O tributarista Leonardo Manzan enfatiza que a Lei nº 11.196/2005, conhecida como Lei do Bem, é um dos principais instrumentos de estímulo à pesquisa e ao desenvolvimento tecnológico no Brasil. O aproveitamento eficaz dos incentivos fiscais previstos na norma depende da comprovação técnica dos projetos e do cumprimento rigoroso dos requisitos legais. As empresas que investem em inovação podem obter deduções significativas no Imposto de Renda e na CSLL, mas a falta de documentação adequada ainda é o principal obstáculo para o reconhecimento dos benefícios.
Requisitos para enquadramento e dedução fiscal frisados por Leonardo Manzan
De acordo com Leonardo Manzan, o primeiro passo para usufruir dos incentivos é comprovar que a empresa está enquadrada no regime de lucro real, condição indispensável para aderir à Lei do Bem. Além disso, os projetos devem estar relacionados à criação ou aprimoramento de produtos, processos ou serviços, com base em atividades sistemáticas de pesquisa e desenvolvimento.
As despesas elegíveis incluem gastos com pessoal técnico, materiais, softwares e serviços de apoio vinculados às atividades de inovação.
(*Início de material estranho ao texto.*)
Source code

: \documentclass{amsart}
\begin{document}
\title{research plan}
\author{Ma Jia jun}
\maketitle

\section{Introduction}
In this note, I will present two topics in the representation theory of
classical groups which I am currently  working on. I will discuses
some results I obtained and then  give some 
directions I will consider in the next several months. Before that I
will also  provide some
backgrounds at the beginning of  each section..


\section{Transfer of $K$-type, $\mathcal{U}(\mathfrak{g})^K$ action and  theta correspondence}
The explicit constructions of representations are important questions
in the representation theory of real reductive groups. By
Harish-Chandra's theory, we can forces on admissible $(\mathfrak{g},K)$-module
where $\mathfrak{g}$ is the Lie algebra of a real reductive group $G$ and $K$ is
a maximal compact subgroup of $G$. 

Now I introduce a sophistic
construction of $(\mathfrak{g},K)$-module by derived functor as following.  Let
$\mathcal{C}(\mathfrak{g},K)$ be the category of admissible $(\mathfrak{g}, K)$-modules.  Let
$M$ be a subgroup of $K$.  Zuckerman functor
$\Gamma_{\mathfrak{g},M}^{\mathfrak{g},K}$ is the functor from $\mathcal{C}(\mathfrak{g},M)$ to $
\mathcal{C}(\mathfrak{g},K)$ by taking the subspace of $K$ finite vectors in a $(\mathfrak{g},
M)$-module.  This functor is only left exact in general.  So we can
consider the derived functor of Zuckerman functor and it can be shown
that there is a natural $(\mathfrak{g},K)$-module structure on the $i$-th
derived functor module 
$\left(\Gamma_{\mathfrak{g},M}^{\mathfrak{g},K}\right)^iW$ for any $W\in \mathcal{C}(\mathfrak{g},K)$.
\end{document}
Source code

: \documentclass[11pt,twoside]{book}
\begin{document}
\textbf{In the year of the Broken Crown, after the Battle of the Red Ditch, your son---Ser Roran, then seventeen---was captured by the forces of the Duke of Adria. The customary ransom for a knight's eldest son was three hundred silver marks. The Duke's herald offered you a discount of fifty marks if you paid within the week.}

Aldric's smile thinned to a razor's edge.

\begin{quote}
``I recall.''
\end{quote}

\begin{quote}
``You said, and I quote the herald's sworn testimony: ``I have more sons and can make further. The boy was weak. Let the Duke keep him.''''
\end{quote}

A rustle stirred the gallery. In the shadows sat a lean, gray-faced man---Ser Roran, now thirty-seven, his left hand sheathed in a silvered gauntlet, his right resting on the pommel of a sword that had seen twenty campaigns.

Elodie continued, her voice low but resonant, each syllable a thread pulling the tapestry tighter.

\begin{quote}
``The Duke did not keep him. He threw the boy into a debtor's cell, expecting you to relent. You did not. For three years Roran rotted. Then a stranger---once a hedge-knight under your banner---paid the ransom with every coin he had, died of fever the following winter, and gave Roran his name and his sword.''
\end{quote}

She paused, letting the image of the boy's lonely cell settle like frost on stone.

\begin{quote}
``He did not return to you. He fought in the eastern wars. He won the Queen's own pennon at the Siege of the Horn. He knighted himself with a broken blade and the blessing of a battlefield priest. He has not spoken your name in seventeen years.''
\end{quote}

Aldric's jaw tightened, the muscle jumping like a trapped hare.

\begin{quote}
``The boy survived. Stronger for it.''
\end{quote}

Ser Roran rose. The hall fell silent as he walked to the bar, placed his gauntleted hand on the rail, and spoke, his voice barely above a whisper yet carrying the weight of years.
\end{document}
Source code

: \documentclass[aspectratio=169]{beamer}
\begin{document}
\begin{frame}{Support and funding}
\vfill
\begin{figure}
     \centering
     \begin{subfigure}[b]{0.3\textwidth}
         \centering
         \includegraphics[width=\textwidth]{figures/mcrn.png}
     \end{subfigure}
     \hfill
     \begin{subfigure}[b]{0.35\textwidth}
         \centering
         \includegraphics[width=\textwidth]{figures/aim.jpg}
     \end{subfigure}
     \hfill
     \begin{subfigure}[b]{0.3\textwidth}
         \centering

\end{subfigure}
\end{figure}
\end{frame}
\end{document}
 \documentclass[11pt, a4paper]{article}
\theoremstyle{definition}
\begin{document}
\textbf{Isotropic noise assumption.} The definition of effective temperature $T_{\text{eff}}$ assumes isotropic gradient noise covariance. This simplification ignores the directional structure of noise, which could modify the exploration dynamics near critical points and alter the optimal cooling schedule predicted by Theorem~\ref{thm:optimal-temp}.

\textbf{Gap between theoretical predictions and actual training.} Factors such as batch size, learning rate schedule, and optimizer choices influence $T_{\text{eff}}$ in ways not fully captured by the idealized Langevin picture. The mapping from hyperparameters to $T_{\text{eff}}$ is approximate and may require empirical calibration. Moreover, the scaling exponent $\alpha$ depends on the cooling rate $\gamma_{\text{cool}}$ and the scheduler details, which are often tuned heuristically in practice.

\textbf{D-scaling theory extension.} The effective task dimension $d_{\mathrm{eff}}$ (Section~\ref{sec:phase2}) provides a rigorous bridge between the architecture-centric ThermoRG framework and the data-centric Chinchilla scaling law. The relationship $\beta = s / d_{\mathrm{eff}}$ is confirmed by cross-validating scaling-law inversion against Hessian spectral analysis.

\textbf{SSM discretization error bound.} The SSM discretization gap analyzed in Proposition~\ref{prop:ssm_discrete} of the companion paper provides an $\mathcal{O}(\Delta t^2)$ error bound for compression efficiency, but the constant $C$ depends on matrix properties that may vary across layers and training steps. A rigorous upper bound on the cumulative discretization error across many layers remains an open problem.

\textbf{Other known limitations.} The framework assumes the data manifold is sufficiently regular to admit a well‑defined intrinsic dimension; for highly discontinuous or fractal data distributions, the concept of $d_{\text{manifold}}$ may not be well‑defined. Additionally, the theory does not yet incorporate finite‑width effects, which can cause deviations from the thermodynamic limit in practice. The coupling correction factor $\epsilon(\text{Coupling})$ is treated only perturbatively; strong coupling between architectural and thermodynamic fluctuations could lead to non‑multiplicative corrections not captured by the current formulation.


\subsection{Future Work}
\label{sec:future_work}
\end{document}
O registro detalhado dessas informações é essencial, pois a Receita Federal e o Ministério da Ciência, Tecnologia e Inovações (MCTI) podem solicitar comprovações durante auditorias.

A legislação permite deduções de até 60% das despesas com P&D, percentual que pode chegar a 80% em casos específicos, como contratação de pesquisadores mestres ou doutores. Conforme destaca Leonardo Manzan, o correto enquadramento das atividades é o que garante a legitimidade dos incentivos e evita glosas futuras.
Comprovação técnica e relatórios exigidos
A comprovação técnica é a base do benefício fiscal. As empresas devem elaborar relatórios anuais que descrevam o escopo dos projetos, seus objetivos tecnológicos, etapas executadas e resultados alcançados. Esses relatórios precisam ser enviados ao MCTI, acompanhados de planilhas contábeis que detalham os investimentos realizados.
O órgão analisa se os projetos atendem aos critérios de inovação e se as despesas declaradas estão diretamente ligadas à atividade de pesquisa e desenvolvimento. Leonardo Manzan nota que a clareza e a consistência das informações técnicas são determinantes para o deferimento do benefício. A ausência de dados objetivos ou a confusão entre atividades operacionais e inovadoras é uma das principais causas de indeferimento.
Integração entre áreas contábil e tecnológica
Para que o incentivo seja plenamente aproveitado, é necessária integração entre as áreas contábil, jurídica e de P&D. Essa governança conjunta permite traduzir as informações técnicas em linguagem fiscal, garantindo a rastreabilidade das despesas e o correto registro contábil. Leonardo Manzan analisa que a utilização de ferramentas de controle de projetos e de softwares de compliance facilita o monitoramento dos gastos e a geração automática de relatórios para submissão ao MCTI.
Adicionalmente, auditorias internas anuais ajudam a identificar inconsistências e a preparar a empresa para fiscalizações. O planejamento antecipado é crucial para assegurar que todos os investimentos elegíveis estejam devidamente documentados e alinhados às normas vigentes. O acompanhamento jurídico preventivo também é fundamental para a interpretação correta das atividades de P&D e a proteção dos créditos fiscais perante o Fisco.
Impacto estratégico e perspectivas da Lei do Bem
A aplicação correta da Lei do Bem traz impactos expressivos na competitividade empresarial, promovendo inovação contínua e redução da carga tributária. O incentivo estimula o desenvolvimento de soluções tecnológicas nacionais e fortalece a capacidade de exportação de produtos de maior valor agregado.
Leonardo Manzan sugere que a modernização do marco regulatório e a ampliação da digitalização dos processos de submissão devem aumentar a eficiência na concessão dos benefícios. Empresas que estruturam seus programas de inovação com base em governança e transparência consolidam uma posição estratégica no mercado, aliando conformidade tributária e avanço tecnológico. A Lei do Bem, quando bem utilizada, transforma o investimento em pesquisa em vantagem competitiva sustentável e impulsiona o ecossistema de inovação brasileiro.